So Arnie buys the car and almost immediately begins to change. The transformation he goes through begins, in a way, like any first relationship. He’s instantly more confident. He talks back to his parents for the first time in his life. The more his family and friends hate his car, the more he loves her and the more he wants to take care of her. There’s dumb teenage passion and there’s dumb teenage jealousy, and those are mutual on the part of both Arnie and Christine.
It’s the extremes to which these intense emotions develop that lead to the horror in the film. Arnie Cunningham’s newfound confidence and posture (and somehow fixed vision) lead him to get an “actual” girlfriend, Leigh Cabot. Leigh is the girl in school that everyone wants to date and now she’s dating the guy who was known as the school’s biggest loser. Of course, Christine is very jealous. Arnie even admits, pretty openly as the movie goes on, that Leigh means nothing to him when compared with Christine.

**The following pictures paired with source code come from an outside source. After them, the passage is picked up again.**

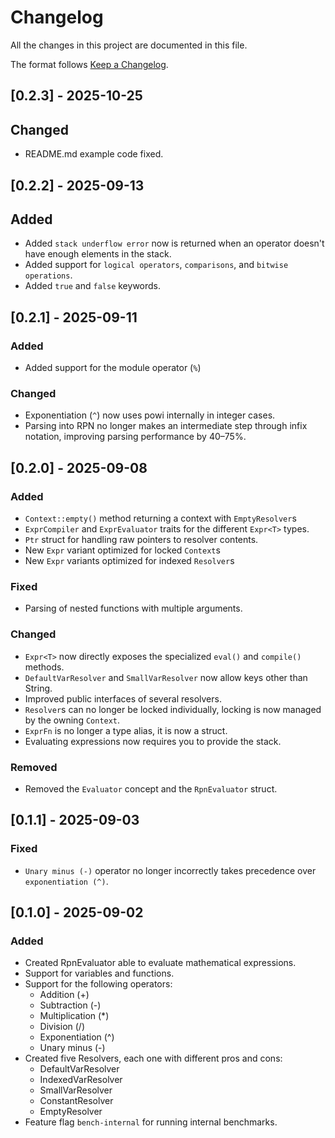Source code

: # Changelog

All the changes in this project are documented in this file.

The format follows [Keep a Changelog](https://keepachangelog.com/en/1.0.0/).

## [0.2.3] - 2025-10-25

## Changed
- README.md example code fixed.

## [0.2.2] - 2025-09-13

## Added
- Added `stack underflow error` now is returned when an operator doesn't
have enough elements in the stack.
- Added support for `logical operators`, `comparisons`, and `bitwise operations`.
- Added `true` and `false` keywords.

## [0.2.1] - 2025-09-11

### Added
- Added support for the module operator (`%`)
### Changed
- Exponentiation (`^`) now uses powi internally in integer cases.
- Parsing into RPN no longer makes an intermediate step through infix 
notation, improving parsing performance by 40–75%.

## [0.2.0] - 2025-09-08

### Added
- `Context::empty()` method returning a context with `EmptyResolver`s
- `ExprCompiler` and `ExprEvaluator` traits for the different `Expr<T>` types.
- `Ptr` struct for handling raw pointers to resolver contents.
- New `Expr` variant optimized for locked `Context`s
- New `Expr` variants optimized for indexed `Resolver`s
### Fixed
- Parsing of nested functions with multiple arguments.
### Changed
- `Expr<T>` now directly exposes the specialized `eval()` and `compile()` methods.
- `DefaultVarResolver` and `SmallVarResolver` now allow keys other than String.
- Improved public interfaces of several resolvers.
- `Resolver`s can no longer be locked individually, locking is now managed by the owning `Context`.
- `ExprFn` is no longer a type alias, it is now a struct.
- Evaluating expressions now requires you to provide the stack.
### Removed
- Removed the `Evaluator` concept and the `RpnEvaluator` struct.

## [0.1.1] - 2025-09-03

### Fixed
- `Unary minus (-)` operator no longer incorrectly takes precedence over 
`exponentiation (^)`.

## [0.1.0] - 2025-09-02

### Added
- Created RpnEvaluator able to evaluate mathematical expressions.
- Support for variables and functions.
- Support for the following operators:
    - Addition (+)
    - Subtraction (-)
    - Multiplication (\*)
    - Division (/)
    - Exponentiation (^)
    - Unary minus (-)
- Created five Resolvers, each one with different pros and cons:
    - DefaultVarResolver
    - IndexedVarResolver
    - SmallVarResolver
    - ConstantResolver
    - EmptyResolver
- Feature flag `bench-internal` for running internal benchmarks.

Arnie’s obsession with his car boils over until he delivers a great monologue to Dennis while finally “showing” Christine to him. He shows Dennis the Christine he knows that no one else knows, the Christine who drives on her own and can survive any crash and he tells him that love “eats everything.” And that sums up the entire movie. It kills him how much feeding that love eats, but if you feed it, it can be beautiful.
This is the destructive relationship at the heart of the film. The one that leads Christine to kill. Part of what makes the movie so interesting is how linked Arnie and Christine are by the end of the picture. When local bully Buddy Repperton and his gang trash Christine, seemingly beyond repair, Christine takes deadly vengeance on every single one of them. But even if Christine is going after them, driving on her own, is it Christine who’s actually killing them or is it Arnie? Which one of them wanted that to happen more?
In the novel, Arnie is slowly becoming possessed by Roland LeBay, brother of George and previous owner of the car. While this is certainly scary, the feature’s ambiguous romance and lack of clear-cut origin for Christine’s supernatural nature make the whole story all the more intriguing. This is a movie that’s expertly made and definitely deserves more credit than it gets. People who love the work of both Carpenter and King have the most to gain from Christine as it is the perfect mixture of the two creators and their very different styles.